**What this task involves**
Beginning at the line containing "In order to" in the material below and ending at the line containing "capabilities are unknown.", return each line exactly and add nothing.

******************************

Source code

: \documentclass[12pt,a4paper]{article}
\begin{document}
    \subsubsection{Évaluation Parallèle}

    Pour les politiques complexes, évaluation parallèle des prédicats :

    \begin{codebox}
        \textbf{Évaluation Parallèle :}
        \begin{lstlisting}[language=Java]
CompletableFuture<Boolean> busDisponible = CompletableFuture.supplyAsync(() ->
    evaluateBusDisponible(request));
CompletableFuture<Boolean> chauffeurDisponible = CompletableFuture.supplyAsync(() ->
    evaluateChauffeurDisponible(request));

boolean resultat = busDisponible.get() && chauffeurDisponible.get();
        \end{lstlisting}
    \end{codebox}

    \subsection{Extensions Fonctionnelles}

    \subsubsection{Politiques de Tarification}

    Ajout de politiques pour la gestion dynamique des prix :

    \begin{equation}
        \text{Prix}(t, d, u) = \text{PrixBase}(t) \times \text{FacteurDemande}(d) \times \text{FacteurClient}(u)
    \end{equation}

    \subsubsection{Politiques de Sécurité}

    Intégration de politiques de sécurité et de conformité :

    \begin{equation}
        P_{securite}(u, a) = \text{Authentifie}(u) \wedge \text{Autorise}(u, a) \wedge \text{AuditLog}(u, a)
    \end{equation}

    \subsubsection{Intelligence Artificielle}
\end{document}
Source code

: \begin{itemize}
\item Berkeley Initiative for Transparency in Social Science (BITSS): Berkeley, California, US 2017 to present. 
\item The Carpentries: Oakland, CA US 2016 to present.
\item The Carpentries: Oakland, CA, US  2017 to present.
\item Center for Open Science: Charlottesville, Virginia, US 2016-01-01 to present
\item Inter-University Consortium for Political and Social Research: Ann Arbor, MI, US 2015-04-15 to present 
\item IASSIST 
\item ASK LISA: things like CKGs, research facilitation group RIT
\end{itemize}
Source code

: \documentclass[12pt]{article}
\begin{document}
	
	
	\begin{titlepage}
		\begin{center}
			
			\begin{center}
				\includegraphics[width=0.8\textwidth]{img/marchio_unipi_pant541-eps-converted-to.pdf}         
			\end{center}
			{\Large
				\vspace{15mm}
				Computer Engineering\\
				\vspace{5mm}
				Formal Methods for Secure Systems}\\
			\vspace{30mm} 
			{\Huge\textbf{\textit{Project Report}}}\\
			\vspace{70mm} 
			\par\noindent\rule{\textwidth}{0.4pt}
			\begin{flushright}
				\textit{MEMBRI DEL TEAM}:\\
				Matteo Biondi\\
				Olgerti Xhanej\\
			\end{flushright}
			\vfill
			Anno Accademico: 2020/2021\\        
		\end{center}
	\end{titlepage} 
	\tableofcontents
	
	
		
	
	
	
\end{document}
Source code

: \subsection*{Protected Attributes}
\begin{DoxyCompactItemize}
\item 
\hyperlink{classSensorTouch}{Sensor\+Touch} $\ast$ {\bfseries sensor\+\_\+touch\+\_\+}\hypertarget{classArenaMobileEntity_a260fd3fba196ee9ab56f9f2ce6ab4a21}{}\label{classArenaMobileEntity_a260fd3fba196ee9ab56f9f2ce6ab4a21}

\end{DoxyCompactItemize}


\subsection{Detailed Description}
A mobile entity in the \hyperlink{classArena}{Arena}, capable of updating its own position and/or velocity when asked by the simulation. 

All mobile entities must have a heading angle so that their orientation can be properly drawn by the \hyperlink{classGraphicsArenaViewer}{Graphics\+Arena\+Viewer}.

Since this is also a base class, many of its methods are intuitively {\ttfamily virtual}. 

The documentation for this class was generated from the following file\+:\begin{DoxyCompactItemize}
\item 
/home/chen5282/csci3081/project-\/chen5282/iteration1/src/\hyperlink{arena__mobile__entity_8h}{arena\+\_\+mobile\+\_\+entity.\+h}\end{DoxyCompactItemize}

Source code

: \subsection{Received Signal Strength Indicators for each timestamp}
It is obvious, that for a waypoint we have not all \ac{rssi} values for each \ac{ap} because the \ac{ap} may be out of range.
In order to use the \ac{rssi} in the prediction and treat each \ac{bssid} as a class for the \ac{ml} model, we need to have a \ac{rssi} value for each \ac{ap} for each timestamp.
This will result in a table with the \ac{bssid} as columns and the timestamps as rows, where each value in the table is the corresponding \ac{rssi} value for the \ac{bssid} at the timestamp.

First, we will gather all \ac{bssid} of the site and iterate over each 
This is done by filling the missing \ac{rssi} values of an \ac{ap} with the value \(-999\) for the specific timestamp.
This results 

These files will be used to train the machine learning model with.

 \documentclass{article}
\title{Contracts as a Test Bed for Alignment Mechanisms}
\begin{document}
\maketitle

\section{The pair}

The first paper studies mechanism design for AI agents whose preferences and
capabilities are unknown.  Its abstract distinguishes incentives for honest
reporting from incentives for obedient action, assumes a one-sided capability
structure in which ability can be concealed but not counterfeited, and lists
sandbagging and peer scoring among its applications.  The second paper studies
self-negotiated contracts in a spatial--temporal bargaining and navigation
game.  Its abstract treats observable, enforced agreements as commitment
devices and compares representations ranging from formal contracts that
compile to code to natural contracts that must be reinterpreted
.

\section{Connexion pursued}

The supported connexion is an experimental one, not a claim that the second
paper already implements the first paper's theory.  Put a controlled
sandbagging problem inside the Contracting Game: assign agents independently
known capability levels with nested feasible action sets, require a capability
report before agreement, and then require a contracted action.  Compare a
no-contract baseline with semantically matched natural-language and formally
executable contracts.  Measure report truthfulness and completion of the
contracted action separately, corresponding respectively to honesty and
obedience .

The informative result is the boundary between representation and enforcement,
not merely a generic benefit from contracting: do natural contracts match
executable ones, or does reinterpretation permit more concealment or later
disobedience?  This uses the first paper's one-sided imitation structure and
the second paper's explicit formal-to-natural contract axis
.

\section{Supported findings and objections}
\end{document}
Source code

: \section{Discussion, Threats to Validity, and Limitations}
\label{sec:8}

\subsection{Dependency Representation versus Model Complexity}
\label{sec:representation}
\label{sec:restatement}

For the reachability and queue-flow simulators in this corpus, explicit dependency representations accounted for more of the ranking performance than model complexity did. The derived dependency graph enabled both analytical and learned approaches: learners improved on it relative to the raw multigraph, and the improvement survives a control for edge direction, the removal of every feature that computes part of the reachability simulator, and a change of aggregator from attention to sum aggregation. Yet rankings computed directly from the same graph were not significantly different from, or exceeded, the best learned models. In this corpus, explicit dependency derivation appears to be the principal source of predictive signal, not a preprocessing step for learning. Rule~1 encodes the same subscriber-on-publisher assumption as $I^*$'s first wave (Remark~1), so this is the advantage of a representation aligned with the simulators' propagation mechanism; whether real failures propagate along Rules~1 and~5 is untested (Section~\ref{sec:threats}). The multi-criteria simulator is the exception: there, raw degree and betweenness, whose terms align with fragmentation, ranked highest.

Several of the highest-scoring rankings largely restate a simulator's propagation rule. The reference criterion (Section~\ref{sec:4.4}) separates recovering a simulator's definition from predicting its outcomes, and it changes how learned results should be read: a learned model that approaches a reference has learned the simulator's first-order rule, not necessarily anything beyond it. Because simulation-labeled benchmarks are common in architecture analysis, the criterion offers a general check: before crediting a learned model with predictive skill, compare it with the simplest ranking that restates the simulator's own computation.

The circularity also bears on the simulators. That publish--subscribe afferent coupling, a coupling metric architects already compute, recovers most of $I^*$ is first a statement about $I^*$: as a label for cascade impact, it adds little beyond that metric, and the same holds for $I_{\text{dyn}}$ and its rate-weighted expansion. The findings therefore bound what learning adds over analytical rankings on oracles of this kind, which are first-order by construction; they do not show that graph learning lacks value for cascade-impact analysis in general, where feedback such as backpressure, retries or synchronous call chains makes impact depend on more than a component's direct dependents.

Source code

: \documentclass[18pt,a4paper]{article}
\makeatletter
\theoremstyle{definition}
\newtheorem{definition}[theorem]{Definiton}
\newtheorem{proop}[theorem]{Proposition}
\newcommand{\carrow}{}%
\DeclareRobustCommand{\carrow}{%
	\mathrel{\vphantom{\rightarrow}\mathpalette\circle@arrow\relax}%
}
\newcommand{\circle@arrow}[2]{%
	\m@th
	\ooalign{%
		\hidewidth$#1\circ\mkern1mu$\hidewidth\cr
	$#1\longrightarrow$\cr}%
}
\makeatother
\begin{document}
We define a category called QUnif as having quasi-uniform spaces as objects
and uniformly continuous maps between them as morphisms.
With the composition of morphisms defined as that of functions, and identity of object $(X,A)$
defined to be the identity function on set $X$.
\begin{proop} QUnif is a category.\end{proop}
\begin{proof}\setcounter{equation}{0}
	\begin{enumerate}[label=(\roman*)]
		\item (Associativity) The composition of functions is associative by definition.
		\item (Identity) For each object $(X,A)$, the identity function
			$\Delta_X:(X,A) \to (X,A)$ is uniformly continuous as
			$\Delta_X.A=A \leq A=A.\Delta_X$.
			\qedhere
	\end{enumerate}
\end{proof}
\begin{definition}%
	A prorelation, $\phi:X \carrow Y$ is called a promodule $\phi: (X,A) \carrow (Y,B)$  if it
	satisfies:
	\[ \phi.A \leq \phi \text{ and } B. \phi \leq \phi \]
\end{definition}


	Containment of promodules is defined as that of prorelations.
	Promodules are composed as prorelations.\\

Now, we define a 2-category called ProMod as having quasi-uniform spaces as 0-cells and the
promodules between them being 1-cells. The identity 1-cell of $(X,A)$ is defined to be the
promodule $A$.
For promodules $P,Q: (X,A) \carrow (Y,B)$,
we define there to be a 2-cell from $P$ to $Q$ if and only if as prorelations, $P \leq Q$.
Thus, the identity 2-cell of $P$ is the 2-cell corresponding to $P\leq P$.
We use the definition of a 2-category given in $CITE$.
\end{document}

******************************

**Response to the task**
In order to use the \ac{rssi} in the prediction and treat each \ac{bssid} as a class for the \ac{ml} model, we need to have a \ac{rssi} value for each \ac{ap} for each timestamp.
This will result in a table with the \ac{bssid} as columns and the timestamps as rows, where each value in the table is the corresponding \ac{rssi} value for the \ac{bssid} at the timestamp.

First, we will gather all \ac{bssid} of the site and iterate over each 
This is done by filling the missing \ac{rssi} values of an \ac{ap} with the value \(-999\) for the specific timestamp.
This results 

These files will be used to train the machine learning model with.

 \documentclass{article}
\title{Contracts as a Test Bed for Alignment Mechanisms}
\begin{document}
\maketitle

\section{The pair}

The first paper studies mechanism design for AI agents whose preferences and
capabilities are unknown.  Its abstract distinguishes incentives for honest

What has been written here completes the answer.